Hijacking the word “rare” in the new geopolitical medical research and health news
A curious change that I’ve noticed over the last two years since the start of the globalist pandemic is increased use of the word “rare” in describing catastrophic consequences of experimental drugs
I have been intensely scouring research now for 30 years, and this experience has provided me the perspective of noticing changes and trends in the so-called biomedical research literature often times several years in advance of these changes making headline news. See my 2019 Pharma Power Vortex and Echo Chamber for a near-perfect description of the structure that supports the 2020 pandemic (also linked below).
A curious change that I’ve noticed over the last two years since the start of the globalist pandemic is increased use of the word “rare” in describing catastrophic consequences of experimental vaccines.
The use of the word “rare” in this context is completely inappropriate as I will describe for the following two reasons:
The word “rare” is being used as a meaningless descriptor, because the people using this term have no numerical basis for its use, specifically because systems of vaccine injury surveillance (eg, VAERS in the United States) are practically nonexistent and have never exceeded 10% reliability. As such, any attempts to estimate the true frequency/incidence of adverse effects is fraudulent from the start because – especially in the United States – we have no way of capturing this information accurately.
The word “rare” is being used as a meaningless distractor to misplace attention away from these catastrophic consequences from unnecessary drug mandates; by starting a conversation with the word “rare” the authors are trying to change the emphasis of the conversation which should be emotional, medical, legal to one of numbers, frequency and statistics.
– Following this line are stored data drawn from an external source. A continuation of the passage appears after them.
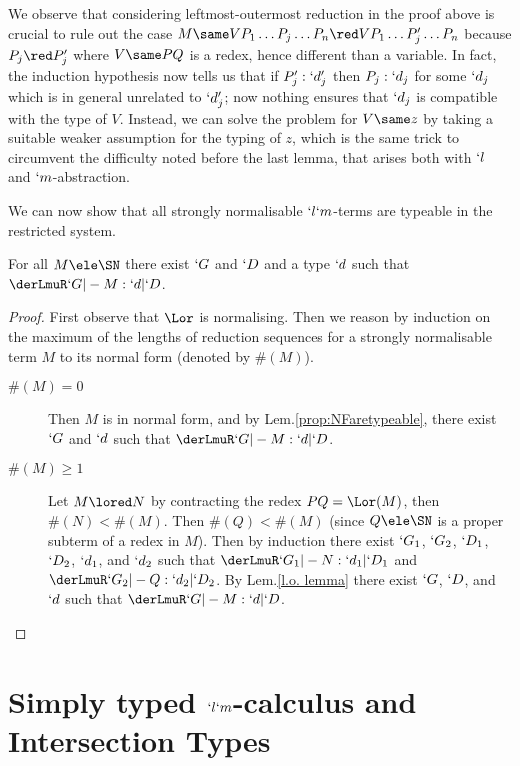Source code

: \documentclass{CSML}
\begin{document}
We observe that considering leftmost-outermost reduction in the proof above is crucial to rule out the case $M \same V P_1 \dots P_j \dots P_n \red V P_1 \dots P'_j \dots P_n$ because $P_j\red P'_j$ where $V \same PQ$ is a redex, hence different than a variable. 
In fact, the induction hypothesis now tells us that if $P'_j:`d'_j$ then $P_j:`d_j$ for some $`d_j$ which is in general unrelated to $`d'_j$; now nothing ensures that $`d_j$ is compatible with the type of $V$. 
Instead, we can solve the problem for $V \same z$ by taking a suitable weaker assumption for the typing of $z$, which is the same trick to circumvent the difficulty noted before the last lemma, that arises both with $`l$ and $`m$-abstraction.

We can now show that all strongly normalisable $`l`m$-terms are typeable in the restricted system.

 \begin{thm} \label{thm:typeableAreSN}
For all $M \ele \SN$ there exist $`G$ and $`D $ and a type $`d$ such that $ \derLmuR `G |- M : `d | `D $.
 \end{thm}

 \begin{proof}
First observe that $\Lor$ is normalising. %
Then we reason by induction on the maximum of the lengths of reduction sequences for a strongly normalisable term $M$ to its normal form (denoted by $\#(M)$).

 \begin {description}
 \item [$ \#(M) = 0 $] 
Then $M$ is in normal form, and by Lem.\skp\ref{prop:NFaretypeable}, there exist $`G$ and $ `d$ such that $\derLmuR `G |- M : `d | `D $.

 \item [$ \#(M)\geq 1 $] 
Let $M\lored N$ by contracting the redex $PQ = \Lor(M)$, then $\#(N) < \#(M)$.
Then $\#(Q) < \#(M)$ (since $Q \ele \SN$ is a proper subterm of a redex in $M$). Then by induction there exist $`G_1$, $`G_2$, $`D_1$, $`D_2$, $`d_1$, and $`d_2$ such that $\derLmuR `G_1 |- N : `d_1 | `D_1 $ and $\derLmuR `G_2 |- Q : `d_2 | `D_2 $.
By Lem.\skp\ref {l.o. lemma} there exist $`G$, $`D $, and $ `d$ such that $\derLmuR `G |- M : `d | `D $.%
\qedhere
 \end{description}
 \end{proof}


 \section{Simply typed \texorpdfstring{$`l`m$}{lambda-mu}-calculus and Intersection Types} \label{sec:Parigot}
\end{document}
What makes the fraud all the more obvious is that they never discuss the actual frequency or incidence of these events they simply describe them as “rare” which means they’ve already made the decision for the reader while at the same time they are depriving the reader of actually accessing the data that qualifies such an event as “rare.” The word “rare” should actually mean something: it should mean a certain percentage or a certain ratio for example “1%” or “1 per 1 million”, etc. Describing things as rare but then failing to provide the actual numerical data deprives the reader of understanding what the word means in a given context. As such, the word is meaningless and therefore the word is simply a distractor to change the focus of the conversation away from the personal and ethical consequences to one of numbers and ultimately a person’s just encountering their own “bad luck.”
By starting a conversation with the word “rare” the authors are trying to change the emphasis of the conversation which should be emotional, medical, legal to one of numbers, frequency and statistics.
If a mother is killed because she was forced to comply with illegal drug mandates from bribed politicians, the the emphasis of the conversation should be on corruption, political change, anger, sadness and protective action to prevent this from occuring again; the emphasis should not be a distraction and neutralization of the news by describing it as “rare” as if she was killed from her own bad luck.
As drug-tech companies have come to dominate all conversations, “rare” has suddenly become a common word when describing too-common devastating adverse effects from drugs/vaccines.
The new aberration I’ve noticed is that common and killer consequences from drugs and vaccines are suddenly being mislabeled and buffered as “rare”, even when—especially in the case of experimental vaccines—the authors openly acknowledge (and everyone knows) that:
No effective structure exists for capturing these events; the current systems are passive and optional, so obviously most doctors/nurses will opt out from the extra work.
Doctors receive no standardized training in vaccine pharmacology, nor in recognizing adverse drug/vaccine reactions, nor in how to report these events to national/international databases.
Doctors are actively discouraged from making reports.
Drug companies hide data and lie about risks.
Most doctors/nurses remain silent and fail to file a report even when they have surely witnessed an adverse vaccine reaction (according to the CDC in 2019).